Обсуждение: Columnar format export in Postgres

Поиск
Список
Период
Сортировка

Columnar format export in Postgres

От
Sushrut Shivaswamy
Дата:
Hey Postgres team,

I have been working on adding support for columnar format export to Postgres to speed up analytics queries.
I've created an extension that achieves this functionality here.

I"m looking to improve the performance of this extension to enable drop-in analytics support for Postgres. Some immediate improvements I have in mind are:
 - Reduce memory consumption when exporting table data to columnar format
 - Create a native planner / execution hook that can read columnar data with vectorised operations.

It would be very helpful if you could take a look and suggest improvements to the extension.
Hopefully, this extension can be shipped by default with postgres at some point in the future.

Thanks,
Sushrut

Re: Columnar format export in Postgres

От
Ranier Vilela
Дата:
Em qua., 12 de jun. de 2024 às 13:56, Sushrut Shivaswamy <sushrut.shivaswamy@gmail.com> escreveu:
Hey Postgres team,

I have been working on adding support for columnar format export to Postgres to speed up analytics queries.
I've created an extension that achieves this functionality here.

I"m looking to improve the performance of this extension to enable drop-in analytics support for Postgres. Some immediate improvements I have in mind are:
 - Reduce memory consumption when exporting table data to columnar format
 - Create a native planner / execution hook that can read columnar data with vectorised operations.

It would be very helpful if you could take a look and suggest improvements to the extension.
Hopefully, this extension can be shipped by default with postgres at some point in the future.
If you want to have any hope, the license must be BSD.
GPL is incompatible.

best regards,
Ranier Vilela

Re: Columnar format export in Postgres

От
Sutou Kouhei
Дата:
Hi,

In <CAH5mb9_YW76_0xBU2T4C7HF33b+b2w3QBtV50_ZZMy8SA8ChjA@mail.gmail.com>
  "Columnar format export in Postgres" on Wed, 12 Jun 2024 22:26:30 +0530,
  Sushrut Shivaswamy <sushrut.shivaswamy@gmail.com> wrote:

> I have been working on adding support for columnar format export to
> Postgres to speed up analytics queries.

FYI: I'm proposing making COPY format extendable:

* https://www.postgresql.org/message-id/flat/20231204.153548.2126325458835528809.kou@clear-code.com
* https://commitfest.postgresql.org/48/4681/

If it's accepted, we can implement extensions for COPY
FORMAT arrow and COPY FORMAT parquet. With these extensions,
we can use file_fdw to read Apache Arrow and Apache Parquet
file because file_fdw is based on COPY FROM:
https://www.postgresql.org/docs/current/file-fdw.html

If you're interested in this proposal, you can review the
latest proposed patch set to proceed this proposal.

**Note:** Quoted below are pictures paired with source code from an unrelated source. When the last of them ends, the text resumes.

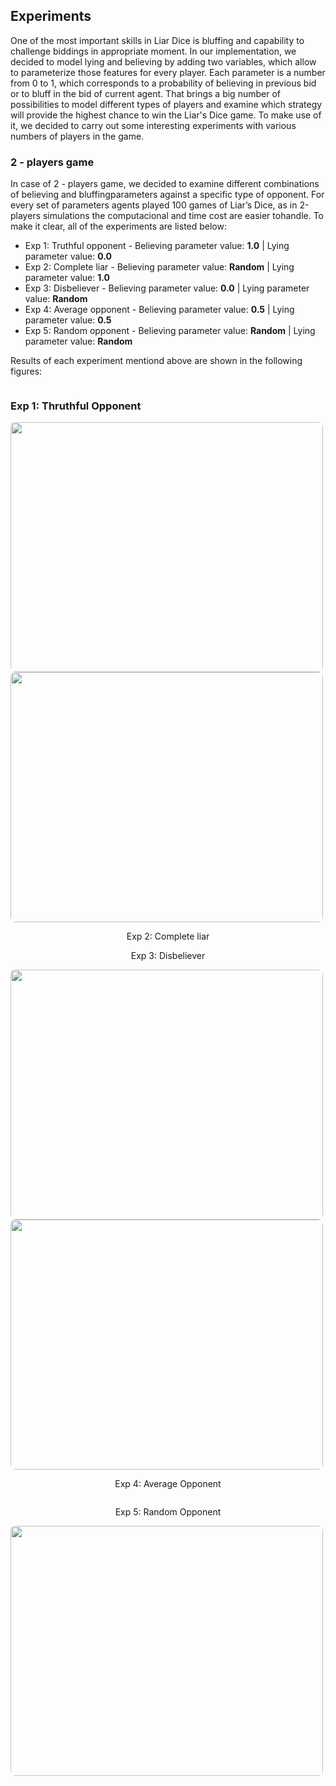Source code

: <div id="experiments"></div>

## Experiments
One of the most important skills in Liar Dice is bluffing and capability to challenge biddings in appropriate moment. In our implementation, we decided to model lying and believing by adding two variables, which allow to parameterize those features for every player. Each parameter is a number from 0 to 1, which corresponds to a probability of believing in previous bid or to bluff in the bid of current agent. That brings a big number of possibilities to model different types of players and examine which strategy will provide the highest chance to win the Liar's Dice game. To make use of it, we decided to carry out some interesting experiments with various numbers of players in the game.

### 2 - players game

In case of 2 - players game, we decided to examine different combinations of believing and bluffingparameters  against  a  specific  type  of  opponent.   For  every  set  of  parameters  agents  played  100 games  of  Liar’s  Dice,  as  in  2-players  simulations  the  computacional  and  time  cost  are  easier  tohandle.  To make it clear, all of the experiments are listed below:

<ul>
  <li>Exp 1: Truthful opponent - Believing parameter value: <b>1.0</b> | Lying parameter value: <b>0.0</b> </li>
  <li>Exp 2: Complete liar - Believing parameter value: <b>Random</b> | Lying parameter value: <b>1.0</b></li>
  <li>Exp 3: Disbeliever - Believing parameter value: <b>0.0</b> | Lying parameter value: <b>Random</b></li>
  <li>Exp 4: Average opponent - Believing parameter value: <b>0.5</b> | Lying parameter value: <b>0.5</b></li>
  <li>Exp 5: Random opponent - Believing parameter value: <b>Random</b> | Lying parameter value: <b>Random</b></li>
</ul>

Results of each experiment mentiond above are shown in the following figures:

<div class="row">
    <div class="column">
      <h3> Exp 1: Thruthful Opponent </h3>
        <img src={WebInterface/public/Thruthful_Opponent_1.png} width="500" height="400" style="border-radius: 8px  " caption="xd" style="vertical-align:middle;"/>
    </div>
    <div>
      <img src={WebInterface/public/Liar_2.png} width="500" height="400" style="border-radius: 8px  " style="vertical-align:middle;"/>
      <p style="text-align: center;"> Exp 2: Complete liar </p>
    </div>
    <div>
      <p style="text-align: center;"> Exp 3: Disbeliever </p>
      <img src={WebInterface/public/Disbeliever_3.png} width="500" height="400" style="border-radius: 8px  " style="vertical-align:middle;"/>
    </div>
    <div class="column">
      <img src={WebInterface/public/Average_Opponent_4.png} width="500" height="400" style="border-radius: 8px  " style="vertical-align:middle;"/>
      <p style="text-align: center;"> Exp 4: Average Opponent </p>
    </div>
    <div>
      <p style="text-align: center;"> Exp 5: Random Opponent </p>
      <img src={WebInterface/public/Random_5.png} width="500" height="400" style="border-radius: 8px  " style="vertical-align:middle;"/>
    </div>
    

</div>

>  - Reduce memory consumption when exporting table data to columnar format

The above COPY support will help this.


Thanks,
-- 
kou



Re: Columnar format export in Postgres

От
Sushrut Shivaswamy
Дата:
Thanks for the response.

I had considered using COPY TO to export columnar data but gave up on it since the formats weren't extensible.
It's great to see that you are making it extensible.

I'm still going through the thread of comments on your patch but I have some early thoughts about using it for columnar data export.

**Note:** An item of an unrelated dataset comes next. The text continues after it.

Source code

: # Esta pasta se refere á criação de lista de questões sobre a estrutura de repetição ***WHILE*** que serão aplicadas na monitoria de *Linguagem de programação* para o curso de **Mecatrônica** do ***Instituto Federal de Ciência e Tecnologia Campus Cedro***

 - To maintain data freshness there would need to be a way to schedule exports using `COPY TO 'parquet`` periodically
      - pg_analytica has the scheduling logic, once available COPY TO can be used to export the data instead of reading table in chunks being used currently.

 - To facilitate efficient querying it would help to export multiple parquet files for the table instead of a single file.
   Having multiple files allows queries to skip chunks if the key range in the chunk does not match query filter criteria.
   Even within a chunk it would help to be able to configure the size of a row group.
      - I'm not sure how these parameters will be exposed within `COPY TO`. 
        Or maybe the extension implementing the `COPY TO` handler will allow this configuration?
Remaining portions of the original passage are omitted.